BEGIN ENTRIES SUPPLIED

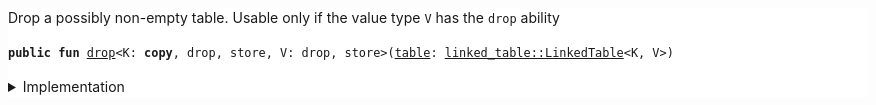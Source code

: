 Drop a possibly non-empty table.
Usable only if the value type <code>V</code> has the <code>drop</code> ability


<pre><code><b>public</b> <b>fun</b> <a href="../ika-framework/linked_table.md#0x2_linked_table_drop">drop</a>&lt;K: <b>copy</b>, drop, store, V: drop, store&gt;(<a href="../ika-framework/table.md#0x2_table">table</a>: <a href="../ika-framework/linked_table.md#0x2_linked_table_LinkedTable">linked_table::LinkedTable</a>&lt;K, V&gt;)
</code></pre>



<details><summary>Implementation</summary></details>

END ENTRIES SUPPLIED

Pick out every line above that contains the word "table" and copy it.

: Drop a possibly non-empty table.
<pre><code><b>public</b> <b>fun</b> <a href="../ika-framework/linked_table.md#0x2_linked_table_drop">drop</a>&lt;K: <b>copy</b>, drop, store, V: drop, store&gt;(<a href="../ika-framework/table.md#0x2_table">table</a>: <a href="../ika-framework/linked_table.md#0x2_linked_table_LinkedTable">linked_table::LinkedTable</a>&lt;K, V&gt;)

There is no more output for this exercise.